I replaced the 32.768kHz crystal marked with S3238E with a new one (32.768kHz, 12.5pF) however although the system is less sensitive to the crystal not being warm, it still has the same issues. The only difference is that the crystal now also stops functioning when it gets hot enough… (>65C)
Since the 25 years between this device got manufactured I assume a bunch has changed in the world of crystals and maybe its original crystal has a higher load capacitance.
The circuit being used is as follows:
The MCU in question is an MC68HC05E1 which the datasheet can be found for over here: https://www.nxp.com/docs/en/data-sheet/HC05E1GRS.pdf
- What would the Load Capacitance of the crystal be like?
- What does it tell about the circuit when a crystal will only work at
a certain temperature?
Best Answer
The effective capacitance on a crystal is the series equivalent of the attached capacitances. The \$330\mathrm{k}\Omega\$ resistor isolates the crystal from the chip's output pin, so the effective capacitance is 33pF in series with the parallel combination of the 10pF cap and the microprocessor input pin. So the 10pF cap plus another 10pF of parasitic capacitance would get you to 12.5pF -- 10pF sounds high, but not unreasonable, to me.

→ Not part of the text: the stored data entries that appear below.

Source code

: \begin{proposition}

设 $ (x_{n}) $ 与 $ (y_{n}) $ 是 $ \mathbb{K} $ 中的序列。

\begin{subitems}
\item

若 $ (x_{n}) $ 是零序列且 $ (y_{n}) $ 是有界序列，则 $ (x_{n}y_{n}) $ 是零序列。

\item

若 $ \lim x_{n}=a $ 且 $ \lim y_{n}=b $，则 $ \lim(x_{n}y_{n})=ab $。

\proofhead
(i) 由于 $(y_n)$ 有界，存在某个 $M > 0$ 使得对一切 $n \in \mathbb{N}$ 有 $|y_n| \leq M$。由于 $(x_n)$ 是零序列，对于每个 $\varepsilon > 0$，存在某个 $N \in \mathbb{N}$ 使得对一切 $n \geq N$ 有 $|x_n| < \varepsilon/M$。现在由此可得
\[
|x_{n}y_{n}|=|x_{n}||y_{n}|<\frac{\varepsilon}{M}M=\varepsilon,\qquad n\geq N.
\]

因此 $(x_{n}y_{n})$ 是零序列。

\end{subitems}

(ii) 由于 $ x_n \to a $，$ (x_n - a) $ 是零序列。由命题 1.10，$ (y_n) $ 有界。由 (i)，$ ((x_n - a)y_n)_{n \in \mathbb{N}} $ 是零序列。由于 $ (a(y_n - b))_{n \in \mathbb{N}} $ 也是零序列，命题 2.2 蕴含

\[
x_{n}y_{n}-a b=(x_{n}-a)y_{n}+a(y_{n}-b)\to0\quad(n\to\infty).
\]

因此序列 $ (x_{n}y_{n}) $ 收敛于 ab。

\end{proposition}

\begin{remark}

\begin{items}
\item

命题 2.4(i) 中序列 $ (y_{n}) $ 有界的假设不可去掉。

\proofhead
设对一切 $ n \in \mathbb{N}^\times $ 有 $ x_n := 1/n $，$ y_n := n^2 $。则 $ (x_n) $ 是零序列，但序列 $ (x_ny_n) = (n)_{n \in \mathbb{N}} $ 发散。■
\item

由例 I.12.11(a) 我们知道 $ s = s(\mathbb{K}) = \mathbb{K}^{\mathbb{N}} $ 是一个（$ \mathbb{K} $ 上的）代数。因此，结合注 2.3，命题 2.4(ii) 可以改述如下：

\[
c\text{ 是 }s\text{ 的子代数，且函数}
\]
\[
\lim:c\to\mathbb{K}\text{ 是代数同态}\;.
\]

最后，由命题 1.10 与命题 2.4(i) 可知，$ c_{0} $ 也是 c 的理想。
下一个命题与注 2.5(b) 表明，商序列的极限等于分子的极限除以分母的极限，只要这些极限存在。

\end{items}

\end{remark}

But I suspect that a better question to ask would be the broader one of "why is this oscillator not oscillating", and the answer would be "either your board or your micro has aged" (Since you seem to have eliminated the crystal as a suspect). You do need the \$330\mathrm{k}\Omega\$ resistor there to reduce the drive to the crystal, but you might be able to reduce the resistance for greater drive (I wouldn't go below \$100\mathrm{k}\Omega\$, but that's a pure guess on my part).